Deux ports à Kersiny ?

Publié le par DL

Y aurait-il eu deux ports, jadis, à Kersiny en Plouhinec (Finistère) ? 

La question peut sembler incongrue à ceux qui habitent ou qui connaissent Plouhinec. Pourtant, elle mérite d'être posée.

Aujourd'hui, on connaît ce qui est appelé "le port de Kersiny". Il s'agit, devant le lieu-dit Korn Ero, d'un aménagement consistant en un enrochement qui fait brise-lames et délimite un espace abrité où, à la belle saison, sont amarrées quelques barques de pêcheurs amateurs.

Le "port de Kersiny", de nos jours, devant Korn Ero.

Mais un premier indice laisse penser qu'il a certainement existé un autre "port de Kersiny". En effet, le 2 décembre 2019, des ouvriers viennent d'enlever un vieux treuil de la dune qui borde la plage de Kersiny (d'ailleurs, on devrait plutôt parler de la plage de Trez Perros). Ce treuil, encore fixé à son massif de maçonnerie, se trouvait sur le côté gauche du chemin d'accès à la plage depuis le parking qui jouxte les courts de tennis.

Quelques jours auparavant, un coup de houle avait attaqué le pied de la dune et commencé à dégager ce treuil qui s'y trouvait enfoui jusqu'alors, et qui, dorénavant, présentait un danger pour les promeneurs. 

Dans notre secteur, qui dit "treuil sur le littoral", dit" barques à haler au sec pour les mettre à l'abri". On connaît notamment d'anciens treuils qui ont été conservés comme celui de Pors Poulhan en Plouhinec ou celui de Pors Tarz en Primelin qui servaient aux pêcheurs professionnels à remonter leurs bateaux sur des terre-pleins. A Kersiny, on ne connaît pas de terre-plein à cet endroit, le sable du haut de la plage devait paraître suffisant aux usagers.

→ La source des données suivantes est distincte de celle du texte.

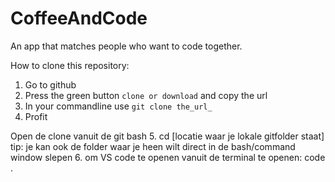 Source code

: # CoffeeAndCode
An app that matches people who want to code together.

How to clone this repository:

1. Go to github
2. Press the green button `clone or download` and copy the url
3. In your commandline use `git clone the_url_`
4. Profit

Open de clone vanuit de git bash
5. cd [locatie waar je lokale gitfolder staat]
    tip: je kan ook de folder waar je heen wilt direct in de bash/command window slepen
6. om VS code te openen vanuit de terminal te openen: code .   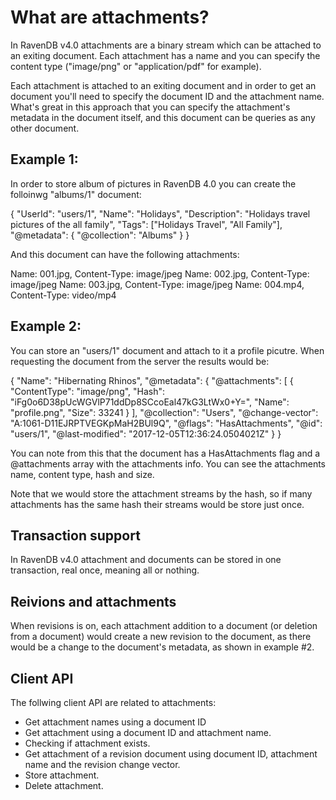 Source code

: # What are attachments?

In RavenDB v4.0 attachments are a binary stream which can be attached to an exiting document. 
Each attachment has a name and you can specify the content type ("image/png" or "application/pdf" for example).

Each attachment is attached to an exiting document and in order to get an document you'll need to specify the document ID and the attachment name. 
What's great in this approach that you can specify the attachment's metadata in the document itself, and this document can be queries as any other document.

## Example 1:

In order to store album of pictures in RavenDB 4.0 you can create the folloinwg "albums/1" document:

{
    "UserId": "users/1",
    "Name": "Holidays",
    "Description": "Holidays travel pictures of the all family",
    "Tags": ["Holidays Travel", "All Family"],
    "@metadata": {
        "@collection": "Albums"
    }
}

And this document can have the following attachments:

Name: 001.jpg, Content-Type: image/jpeg
Name: 002.jpg, Content-Type: image/jpeg
Name: 003.jpg, Content-Type: image/jpeg
Name: 004.mp4, Content-Type: video/mp4

## Example 2:

You can store an "users/1" document and attach to it a profile picutre.
When requesting the document from the server the results would be:

{
  "Name": "Hibernating Rhinos",
  "@metadata": {
    "@attachments": [
      {
        "ContentType": "image/png",
        "Hash": "iFg0o6D38pUcWGVlP71ddDp8SCcoEal47kG3LtWx0+Y=",
        "Name": "profile.png",
        "Size": 33241
      }
    ],
    "@collection": "Users",
    "@change-vector": "A:1061-D11EJRPTVEGKpMaH2BUl9Q",
    "@flags": "HasAttachments",
    "@id": "users/1",
    "@last-modified": "2017-12-05T12:36:24.0504021Z"
  }
}

You can note from this that the document has a HasAttachments flag and a @attachments array with the attachments info.
You can see the attachments name, content type, hash and size.

Note that we would store the attachment streams by the hash, so if many attachments has the same hash their streams would be store just once.

## Transaction support

In RavenDB v4.0 attachment and documents can be stored in one transaction, real once, meaning all or nothing.

## Reivions and attachments

When revisions is on, each attachment addition to a document (or deletion from a document) would create a new revision to the document, 
as there would be a change to the document's metadata, as shown in example #2. 

## Client API

The follwing client API are related to attachments:

- Get attachment names using a document ID
- Get attachment using a document ID and attachment name.
- Checking if attachment exists.
- Get attachment of a revision document using document ID, attachment name and the revision change vector.
- Store attachment.
- Delete attachment.
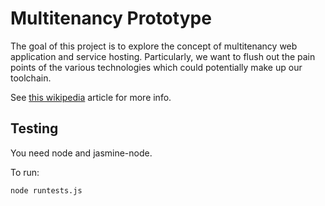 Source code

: # Multitenancy Prototype

The goal of this project is to explore the concept of multitenancy web application and service hosting. Particularly, we want to flush out the pain points of the various technologies which could potentially make up our toolchain.

See [this wikipedia](http://en.wikipedia.org/wiki/Multi-tenant) article for more info.

## Testing

You need node and jasmine-node.

To run:

    node runtests.js
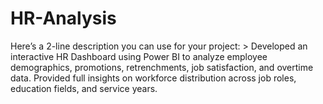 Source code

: # HR-Analysis
Here’s a 2-line description you can use for your project:  > Developed an interactive HR Dashboard using Power BI to analyze employee demographics, promotions, retrenchments, job satisfaction, and overtime data. Provided full insights on workforce distribution across job roles, education fields, and service years.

Faute de témoignage direct sur l'existence d'un port à cet endroit de la plage de Kersiny (ou de Trez Perros), il reste à explorer les archives. En premier lieu, ce sont celles de l'Institut Géographique National (IGN) qui nous apportent un début de confirmation. Sur une photographie aérienne du 26 septembre 1929, on distingue ce qui devait être des barques de pêcheurs, à la fois près de Korn Ero, et devant ce qui est encore aujourd'hui le chemin d'accès à la plage de Kersiny.

Sur cette photo aérienne du 26 septembre 1929, on distingue, cerclés de rouge, deux groupes de barques. Source: remonterletemps.ign.fr

Détail de la photo, précédente.

Des pêcheurs auraient donc choisi la plage de Kersiny comme site d'échouage et comme abri (d'après cette photo de 1929, 4 barques à Korn Ero et 3 plus à l'Est).

La presse ancienne nous apprend par ailleurs que la petite anse qui se trouve devant la plage de Kersiny sert de mouillage et d'abri à des marins.

Article de l'Union agricole et maritime du 1er février 189. Source: archives départementales du Finistère.

Dans cet article de l'Union agricole et maritime du 1er février 1891 relatant un naufrage, il ne fait pas de doute que "la petite baie située à l'est de la pointe de Crémenec ... à un mille dans l'E.S.E. de l'entrée du port" est celle qui se trouve devant la plage de Kersiny. L'article nous précise que cette baie est un "mouillage assez fréquenté par les marins qui, par les vents d'est, de sud-est et même de nord-est, sont retenus en baie". Si rien n'assure qu'il existait déjà un treuil à cette époque, on voit que des marins venaient s'y mettre à l'abri dans certaines conditions météo.

Ces marins étaient-ils des pêcheurs locaux ? Il a été possible de retrouver un seul nom, mentionné à propos d'un incident survenu à Audierne 30 ans avant la photo aérienne ci-dessus: Clet Poulhazan, "pêcheur à Kersiny", qui comptait Jean Jaffry dans son équipage.  

Article paru dans le Courrier du Finistère du 2 décembre 1899.